Finally, to elucidate the advantages of the developed array element, a comparison is made in Table 2 with three other antenna elements used in microwave tissue imaging. These elements satisfy most of the design requirements for our application, i.e., they operate in the UWB, they can be fabricated on a PCB, they are smaller than 20 mm, and they do not employ resistive coating or absorbing materials. In addition, all of them have been integrated into arrays.

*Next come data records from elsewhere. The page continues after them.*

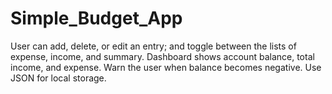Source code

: # Simple_Budget_App

User can add, delete, or edit an entry; and toggle between the lists of expense, income, and summary. Dashboard shows account balance, total income, and expense. Warn the user when balance becomes negative. Use JSON for local storage. 

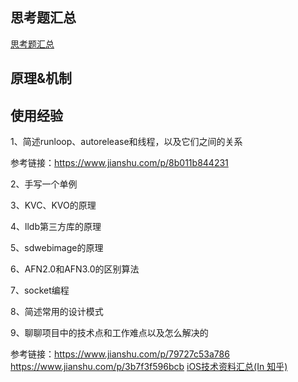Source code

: ## 思考题汇总

[思考题汇总](https://ui8pxadne3.feishu.cn/share/base/dashboard/shrcnxvJuyPhzuDU0dGdeqjIMxY)

## 原理&机制



## 使用经验

1、简述runloop、autorelease和线程，以及它们之间的关系

参考链接：https://www.jianshu.com/p/8b011b844231

2、手写一个单例

3、KVC、KVO的原理

4、lldb第三方库的原理

5、sdwebimage的原理

6、AFN2.0和AFN3.0的区别算法

7、socket编程

8、简述常用的设计模式

9、聊聊项目中的技术点和工作难点以及怎么解决的


参考链接：https://www.jianshu.com/p/79727c53a786 https://www.jianshu.com/p/3b7f3f596bcb
[iOS技术资料汇总(In 知乎)](https://zhuanlan.zhihu.com/p/467803126)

3. Mixer and LNA Parameter Measurements and their Integrations with the Antenna

3.1. Low-Noise Amplifier

The choice of the LNA is dependent on: (i) the bandwidth; (ii) the noise figure; (iii) the flatness of the gain across the bandwidth; and (iv) the size of the surface mount packaging. The PMA3-83LN+ LNA from Mini-Circuits is chosen as a suitable candidate. It is mounted on the evaluation board TB-830A+ [52]. Its noise figure is about 1.5 dB and its gain is 20.5 dB at 5 GHz. The gain varies from 18.5 dB to 20.5 dB within the bandwidth from 0.5 GHz to 8 GHz. The output power at the 1-dB compression point is 18.9 dBm.

3.2. Mixer

The mixer is chosen based on the following requirements: (i) RF bandwidth approximately from 3 GHz to 8 GHz; (ii) IF bandwidth of 30 MHz or less; (iii) low local oscillator (LO) drive power; and (iv) small surface mount packaging. These requirements are satisfied by the MDA4-752H+ mixer mounted on the evaluation board TB-771+ [53] from Mini-Circuits (the evaluation boards for the mixer and the LNA are shown in Figure 15). This active mixer has a gain between 4 dB and 9 dB in the bandwidth from 2.2 GHz to 7.5 GHz. It also has a low-noise IF amplifier to enable positive conversion gain. The noise figure is about 10 dB and the input 1-dB compression point is 9 dBm.
The mixer is measured at different RF frequencies for an IF of 30 MHz. The Agilent Technologies E8363B PNA Network Analyzer (10 MHz-40 GHz) is used as the RF power generator. The HP 8671B Synthesized CW Generator is used as an LO. The IF power is then measured with the Tektronix RSA 6114A Real-Time Spectrum Analyzer. Some representative results are shown in Table 3.
The radio, which consists of the mixer and the LNA, is measured at various RF frequencies for an IF of 30 MHz. Port 1 of the Agilent Technologies E8363B PNA Network Analyzer (10 MHz-40 GHz) is connected to the input of the LNA whose output is attached to the RF port of the mixer. The HP 8671B Synthesized CW Generator is used as an LO. The IF power is measured with the Tektronix RSA 6114A Real-Time Spectrum Analyzer.
The input power for the LNA is set to 30 dBm for all three frequencies. These representative results are shown in Table 4. In the whole bandwidth from 3 GHz to 7.5 GHz, the system gain varies between 19.9 dB and 30.2 dB.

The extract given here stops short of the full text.